Updated: Aug 2, 2023

Armageddon told us to nuke it. NASA told us to hit it with a spacecraft in the DART mission. Which option is better? (Hint: Not the one that kills our planet anyway.)


(Warning: this post contains spoilers for Armageddon.)


Hey, this is Taizo, and welcome back to Astrocenter.


In honor of the recent successful DART mission by NASA, we'll be taking a look at Armageddon today: one of the classic (and sometimes laughable) examples of sci-fi action movies.


First of all, what is the DART mission? Officially the "Double-Asteroid Redirection Test",

the mission's aim was to redirect the path of an asteroid by ramming it with a spacecraft.

Sounds like something from a sci-fi movie, right?

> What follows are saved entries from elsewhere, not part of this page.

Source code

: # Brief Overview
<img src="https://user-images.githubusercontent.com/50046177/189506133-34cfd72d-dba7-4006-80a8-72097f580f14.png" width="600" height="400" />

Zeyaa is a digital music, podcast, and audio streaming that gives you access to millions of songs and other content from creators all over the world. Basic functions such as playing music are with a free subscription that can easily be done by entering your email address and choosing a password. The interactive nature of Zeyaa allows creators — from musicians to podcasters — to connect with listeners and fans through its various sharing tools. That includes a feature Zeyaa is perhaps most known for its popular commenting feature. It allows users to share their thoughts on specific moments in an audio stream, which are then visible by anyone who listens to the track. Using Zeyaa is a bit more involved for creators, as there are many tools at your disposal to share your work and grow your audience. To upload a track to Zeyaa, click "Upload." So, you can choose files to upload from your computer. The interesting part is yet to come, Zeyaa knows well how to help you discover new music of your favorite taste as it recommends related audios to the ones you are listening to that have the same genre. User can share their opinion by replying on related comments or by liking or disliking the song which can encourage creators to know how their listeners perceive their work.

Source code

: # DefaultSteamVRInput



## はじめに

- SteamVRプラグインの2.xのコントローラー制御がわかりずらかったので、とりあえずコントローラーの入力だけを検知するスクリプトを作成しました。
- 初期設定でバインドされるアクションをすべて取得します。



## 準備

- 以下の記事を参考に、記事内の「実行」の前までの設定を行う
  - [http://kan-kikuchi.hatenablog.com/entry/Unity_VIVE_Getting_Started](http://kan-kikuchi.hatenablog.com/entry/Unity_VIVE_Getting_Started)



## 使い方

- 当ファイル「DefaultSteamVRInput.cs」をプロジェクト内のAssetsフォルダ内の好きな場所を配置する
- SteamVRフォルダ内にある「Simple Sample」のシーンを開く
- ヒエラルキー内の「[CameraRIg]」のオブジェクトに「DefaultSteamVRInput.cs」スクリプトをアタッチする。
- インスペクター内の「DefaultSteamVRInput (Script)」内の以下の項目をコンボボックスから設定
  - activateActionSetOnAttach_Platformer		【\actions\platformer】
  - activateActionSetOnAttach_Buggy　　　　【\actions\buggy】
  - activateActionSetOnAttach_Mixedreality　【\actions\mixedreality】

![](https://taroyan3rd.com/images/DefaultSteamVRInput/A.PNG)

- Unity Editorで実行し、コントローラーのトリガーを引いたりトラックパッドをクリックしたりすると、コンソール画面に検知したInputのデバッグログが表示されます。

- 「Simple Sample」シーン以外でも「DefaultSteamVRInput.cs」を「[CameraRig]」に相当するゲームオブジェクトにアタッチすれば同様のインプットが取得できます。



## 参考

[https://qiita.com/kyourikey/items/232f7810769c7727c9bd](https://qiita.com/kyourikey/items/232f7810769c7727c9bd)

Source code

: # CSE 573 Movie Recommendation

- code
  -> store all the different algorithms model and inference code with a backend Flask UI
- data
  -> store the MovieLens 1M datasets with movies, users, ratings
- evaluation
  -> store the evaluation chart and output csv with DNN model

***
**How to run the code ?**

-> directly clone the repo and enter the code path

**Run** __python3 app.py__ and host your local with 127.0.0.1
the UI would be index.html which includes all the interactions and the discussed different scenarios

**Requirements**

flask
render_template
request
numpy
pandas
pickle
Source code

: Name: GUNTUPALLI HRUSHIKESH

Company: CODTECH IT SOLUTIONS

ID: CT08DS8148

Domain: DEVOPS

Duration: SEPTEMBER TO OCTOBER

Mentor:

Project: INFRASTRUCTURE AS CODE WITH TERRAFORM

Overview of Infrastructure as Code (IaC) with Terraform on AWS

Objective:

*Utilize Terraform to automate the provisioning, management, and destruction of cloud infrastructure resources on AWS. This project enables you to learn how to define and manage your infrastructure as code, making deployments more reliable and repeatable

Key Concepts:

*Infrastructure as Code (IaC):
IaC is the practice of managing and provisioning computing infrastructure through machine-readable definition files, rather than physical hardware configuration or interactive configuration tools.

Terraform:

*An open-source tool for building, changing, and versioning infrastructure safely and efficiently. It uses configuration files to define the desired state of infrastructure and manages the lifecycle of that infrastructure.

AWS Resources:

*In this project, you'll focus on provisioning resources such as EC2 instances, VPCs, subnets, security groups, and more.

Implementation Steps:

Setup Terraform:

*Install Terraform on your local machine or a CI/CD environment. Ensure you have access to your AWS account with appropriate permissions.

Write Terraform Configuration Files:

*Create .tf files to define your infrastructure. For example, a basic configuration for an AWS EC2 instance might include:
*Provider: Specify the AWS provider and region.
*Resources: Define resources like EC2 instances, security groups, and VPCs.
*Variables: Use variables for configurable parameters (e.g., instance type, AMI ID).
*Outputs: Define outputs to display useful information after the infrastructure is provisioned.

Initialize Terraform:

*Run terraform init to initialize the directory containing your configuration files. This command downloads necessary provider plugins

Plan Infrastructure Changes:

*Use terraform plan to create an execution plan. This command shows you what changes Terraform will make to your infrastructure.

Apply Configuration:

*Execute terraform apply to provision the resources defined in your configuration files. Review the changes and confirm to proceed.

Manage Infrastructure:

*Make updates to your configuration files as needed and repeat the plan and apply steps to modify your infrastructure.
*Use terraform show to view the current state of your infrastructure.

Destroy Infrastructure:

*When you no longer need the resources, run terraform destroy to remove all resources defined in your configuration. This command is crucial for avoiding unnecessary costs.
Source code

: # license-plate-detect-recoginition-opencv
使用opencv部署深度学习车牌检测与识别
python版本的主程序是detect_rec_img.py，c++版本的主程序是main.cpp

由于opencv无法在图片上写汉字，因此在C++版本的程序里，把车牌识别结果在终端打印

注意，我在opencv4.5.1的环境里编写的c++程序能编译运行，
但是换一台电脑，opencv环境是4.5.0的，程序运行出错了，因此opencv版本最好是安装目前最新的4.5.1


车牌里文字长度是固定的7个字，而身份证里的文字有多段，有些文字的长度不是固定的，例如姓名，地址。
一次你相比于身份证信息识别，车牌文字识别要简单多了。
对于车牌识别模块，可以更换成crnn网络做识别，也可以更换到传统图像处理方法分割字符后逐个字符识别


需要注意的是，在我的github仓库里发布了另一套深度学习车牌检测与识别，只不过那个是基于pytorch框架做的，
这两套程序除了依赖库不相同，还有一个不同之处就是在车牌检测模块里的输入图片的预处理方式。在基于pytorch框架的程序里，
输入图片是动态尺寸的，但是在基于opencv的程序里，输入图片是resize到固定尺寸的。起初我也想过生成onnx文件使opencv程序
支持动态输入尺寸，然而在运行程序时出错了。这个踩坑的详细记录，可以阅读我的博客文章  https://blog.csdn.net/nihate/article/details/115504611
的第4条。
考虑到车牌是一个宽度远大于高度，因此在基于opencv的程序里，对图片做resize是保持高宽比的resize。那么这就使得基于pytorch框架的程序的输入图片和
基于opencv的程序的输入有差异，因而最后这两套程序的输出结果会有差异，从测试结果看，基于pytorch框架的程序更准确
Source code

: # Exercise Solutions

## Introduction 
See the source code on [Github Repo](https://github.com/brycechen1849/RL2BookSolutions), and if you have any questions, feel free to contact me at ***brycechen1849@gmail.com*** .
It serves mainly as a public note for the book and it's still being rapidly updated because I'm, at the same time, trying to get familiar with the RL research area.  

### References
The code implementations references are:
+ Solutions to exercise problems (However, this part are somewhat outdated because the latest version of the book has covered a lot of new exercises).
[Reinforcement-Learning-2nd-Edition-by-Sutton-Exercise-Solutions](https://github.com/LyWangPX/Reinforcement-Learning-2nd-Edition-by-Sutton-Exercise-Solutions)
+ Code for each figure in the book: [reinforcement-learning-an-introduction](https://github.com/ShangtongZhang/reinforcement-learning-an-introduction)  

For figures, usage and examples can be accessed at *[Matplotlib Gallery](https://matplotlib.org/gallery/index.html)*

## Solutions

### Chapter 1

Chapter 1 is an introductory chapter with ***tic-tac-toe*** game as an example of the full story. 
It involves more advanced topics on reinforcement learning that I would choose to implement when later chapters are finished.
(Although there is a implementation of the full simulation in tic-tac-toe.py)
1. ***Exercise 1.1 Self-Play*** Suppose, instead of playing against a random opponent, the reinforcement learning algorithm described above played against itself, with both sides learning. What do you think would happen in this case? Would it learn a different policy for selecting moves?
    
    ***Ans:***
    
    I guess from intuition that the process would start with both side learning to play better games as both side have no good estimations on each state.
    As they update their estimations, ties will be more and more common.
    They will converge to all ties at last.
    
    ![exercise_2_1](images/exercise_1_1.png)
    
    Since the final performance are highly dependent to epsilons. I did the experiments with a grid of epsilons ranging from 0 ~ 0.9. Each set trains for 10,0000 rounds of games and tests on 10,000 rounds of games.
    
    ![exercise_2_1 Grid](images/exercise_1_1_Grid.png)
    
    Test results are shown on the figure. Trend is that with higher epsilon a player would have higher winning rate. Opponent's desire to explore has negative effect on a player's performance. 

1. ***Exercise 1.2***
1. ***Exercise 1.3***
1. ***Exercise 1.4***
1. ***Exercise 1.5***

The actual impact was probably less than what you'd expect; the mission has been compared to "ramming a golf cart into the Great Pyramids of Giza". But if it worked, it would be enough to shorten the asteroid Didymos's orbital path around a larger asteroid. And it did! According to a later NASA report, the"spacecraft’s impact altered Dimorphos’ orbit around Didymos by 32 minutes".


The impact was monitored closely by telescopes and scientists around the world, and even by the doomed spacecraft itself. Images were streamed by the DART spacecraft "from its DRACO camera back to Earth in real time as it approached the asteroid," according to the JHU Applied Physics Laboratory. You can see that the final image is cut off because the spacecraft got destroyed while it was still sending it.



Despite being "easily some of the smallest" telescopes to observe the mission (SETI Institute), the Unistellar citizen science network got some pretty cool photos, put together in video form here:



Now, Armageddon is pretty outlandish as far as astronomy and space science protocol go. In reality, NASA's budget to track near-Earth objects is not "one million dollars". Since its establishment in 1998, the budget has been increasing for the Center of Near-Earth Object Studies at JPL, growing to $150 million by 2019.


The main plot point of the movie, of course, is how NASA would address the problem of a planet-killing asteroid. A bright US general suggests sending "150 nuclear warheads and blast that rock apart," but is immediately refuted by a classic superbrain scientist: No, no, that's much too simple and inadequate. We need to drill into the asteroid and nuke it from the inside.


A similar sentiment was echoed by my friend in an Astronomy club meeting when we were discussing the DART mission and its potential applications: "Why can't we just nuke it?" And it's a valid course of thought. Why risk messing up the calculations with redirection when you could simply obliterate any chance of danger?


The answer to this lies in a keyword: "vaporized".


Newscaster: "The two halves are gonna miss us by four hundred miles, and most of the smaller particles have been vaporized."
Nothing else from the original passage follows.